> **WHAT IS NEEDED**:
Look through the records below, and copy out every line that holds the string "async".

> **INFORMATION PROVIDED**:
* * * *
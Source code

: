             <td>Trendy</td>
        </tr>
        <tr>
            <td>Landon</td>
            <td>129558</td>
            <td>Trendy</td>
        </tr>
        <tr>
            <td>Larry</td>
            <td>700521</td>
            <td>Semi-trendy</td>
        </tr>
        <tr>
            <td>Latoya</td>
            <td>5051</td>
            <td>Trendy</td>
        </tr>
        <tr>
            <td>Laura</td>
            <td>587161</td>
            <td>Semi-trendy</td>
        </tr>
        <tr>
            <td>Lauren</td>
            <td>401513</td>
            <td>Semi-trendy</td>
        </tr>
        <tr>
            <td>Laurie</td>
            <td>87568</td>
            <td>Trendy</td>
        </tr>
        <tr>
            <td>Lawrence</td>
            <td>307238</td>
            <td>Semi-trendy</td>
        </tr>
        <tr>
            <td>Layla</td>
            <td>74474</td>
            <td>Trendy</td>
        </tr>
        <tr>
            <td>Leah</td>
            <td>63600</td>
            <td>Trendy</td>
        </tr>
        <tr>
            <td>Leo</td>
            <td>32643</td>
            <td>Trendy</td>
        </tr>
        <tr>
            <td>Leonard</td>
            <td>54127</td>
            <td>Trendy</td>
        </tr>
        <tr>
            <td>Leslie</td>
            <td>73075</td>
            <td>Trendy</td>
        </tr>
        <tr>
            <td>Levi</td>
* * * *
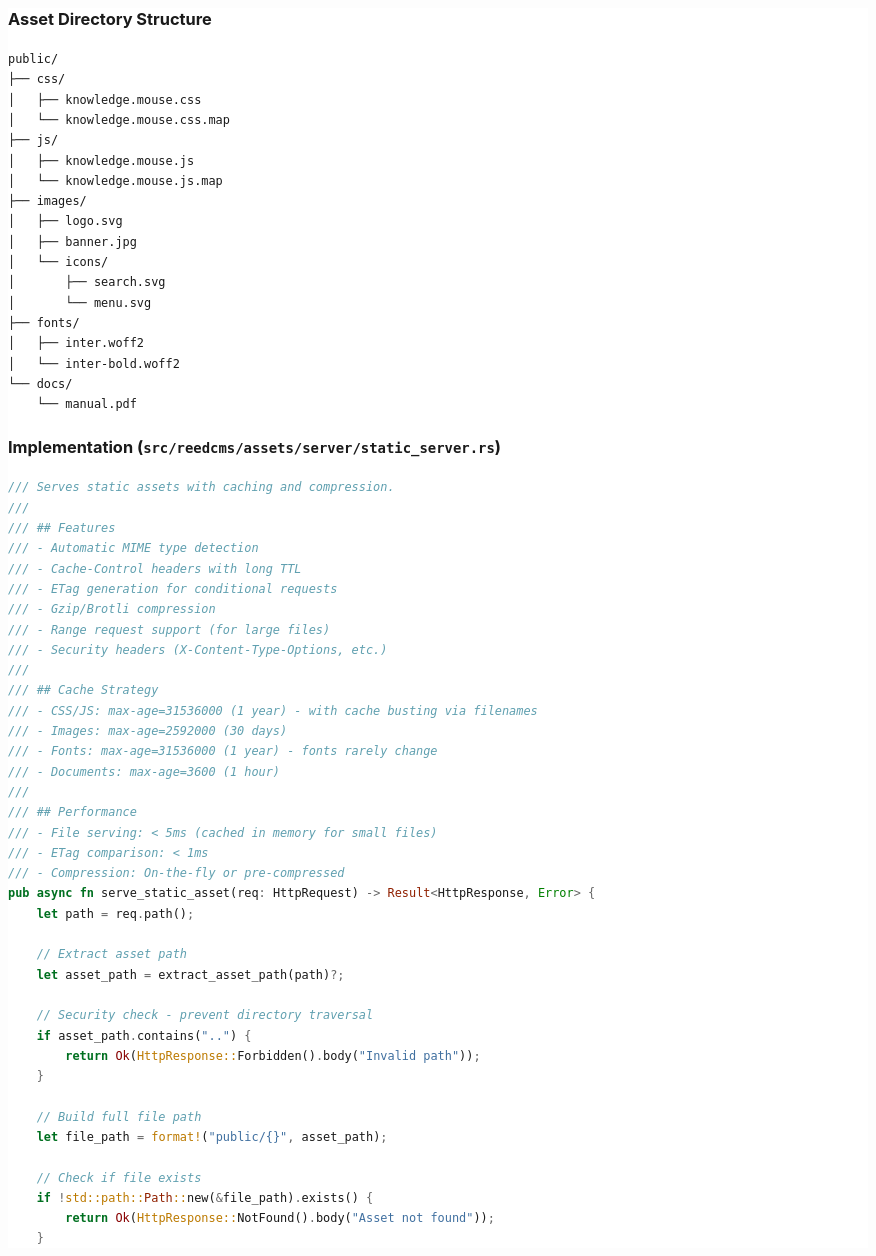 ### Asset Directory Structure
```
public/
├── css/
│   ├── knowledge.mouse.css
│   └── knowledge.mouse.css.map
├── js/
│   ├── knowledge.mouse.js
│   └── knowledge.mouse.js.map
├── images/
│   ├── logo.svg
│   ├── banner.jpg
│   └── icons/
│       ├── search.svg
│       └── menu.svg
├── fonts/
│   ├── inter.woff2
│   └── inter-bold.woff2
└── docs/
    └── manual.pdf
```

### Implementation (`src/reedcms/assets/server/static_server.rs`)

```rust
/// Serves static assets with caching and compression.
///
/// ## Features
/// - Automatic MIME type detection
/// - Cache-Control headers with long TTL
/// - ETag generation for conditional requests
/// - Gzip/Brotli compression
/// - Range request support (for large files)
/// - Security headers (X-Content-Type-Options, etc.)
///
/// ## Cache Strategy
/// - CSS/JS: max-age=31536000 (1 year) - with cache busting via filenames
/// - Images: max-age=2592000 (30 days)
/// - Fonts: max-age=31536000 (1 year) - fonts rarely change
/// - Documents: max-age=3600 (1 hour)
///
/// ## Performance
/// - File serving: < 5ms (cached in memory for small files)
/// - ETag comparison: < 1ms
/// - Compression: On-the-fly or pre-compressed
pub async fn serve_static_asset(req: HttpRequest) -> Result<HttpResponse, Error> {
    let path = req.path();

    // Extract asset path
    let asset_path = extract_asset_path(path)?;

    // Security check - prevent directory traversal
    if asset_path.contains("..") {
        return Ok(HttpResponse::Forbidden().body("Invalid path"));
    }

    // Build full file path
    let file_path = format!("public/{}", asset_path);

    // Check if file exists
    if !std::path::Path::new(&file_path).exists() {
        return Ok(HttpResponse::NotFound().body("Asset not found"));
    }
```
* * * *
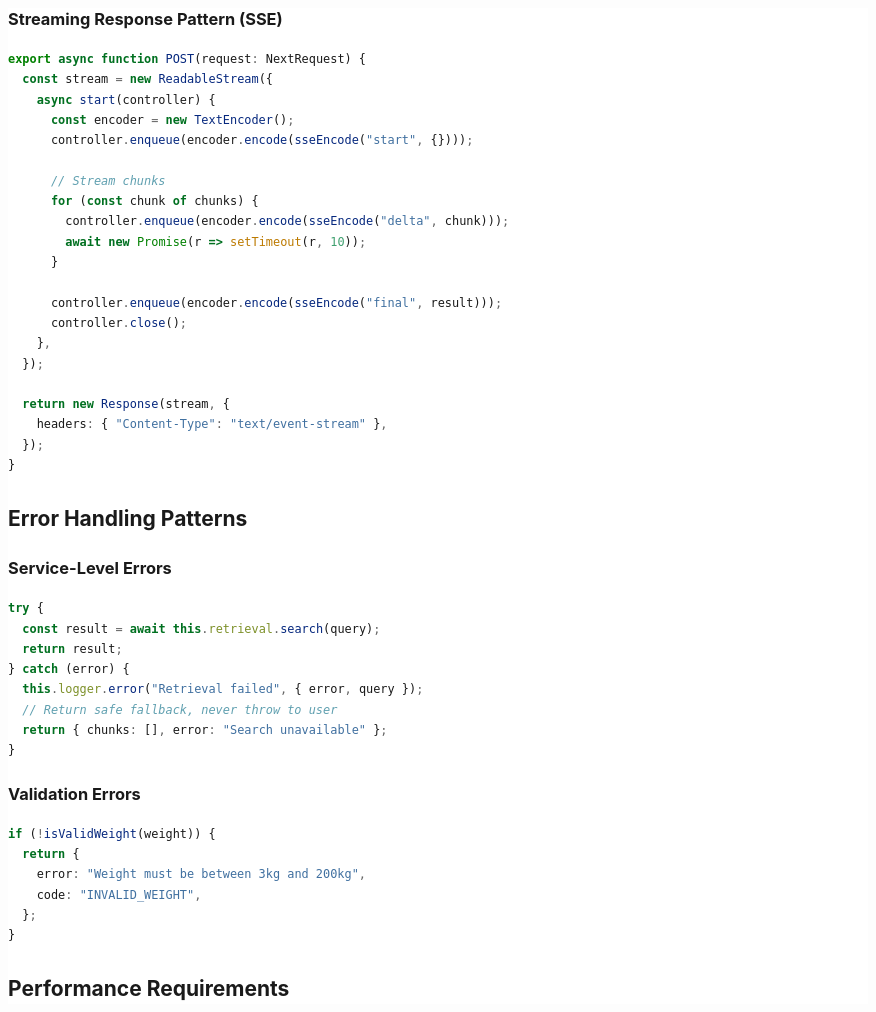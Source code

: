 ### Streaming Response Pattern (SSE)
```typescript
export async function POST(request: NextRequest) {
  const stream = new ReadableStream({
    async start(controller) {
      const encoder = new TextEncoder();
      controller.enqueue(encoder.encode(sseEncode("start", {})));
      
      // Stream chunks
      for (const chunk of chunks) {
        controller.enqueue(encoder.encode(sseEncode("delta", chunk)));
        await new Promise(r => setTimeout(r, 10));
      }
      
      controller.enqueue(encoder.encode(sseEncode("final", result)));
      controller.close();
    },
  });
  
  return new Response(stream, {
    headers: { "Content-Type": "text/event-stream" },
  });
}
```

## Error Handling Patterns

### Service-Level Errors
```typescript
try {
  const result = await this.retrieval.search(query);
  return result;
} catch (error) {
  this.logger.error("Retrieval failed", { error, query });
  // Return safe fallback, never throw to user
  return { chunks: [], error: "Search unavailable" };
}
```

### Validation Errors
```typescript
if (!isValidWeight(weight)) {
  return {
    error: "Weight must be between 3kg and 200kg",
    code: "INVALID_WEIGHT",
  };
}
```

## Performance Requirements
* * * *
> **YOUR RESPONSE**:
pub async fn serve_static_asset(req: HttpRequest) -> Result<HttpResponse, Error> {
export async function POST(request: NextRequest) {
    async start(controller) {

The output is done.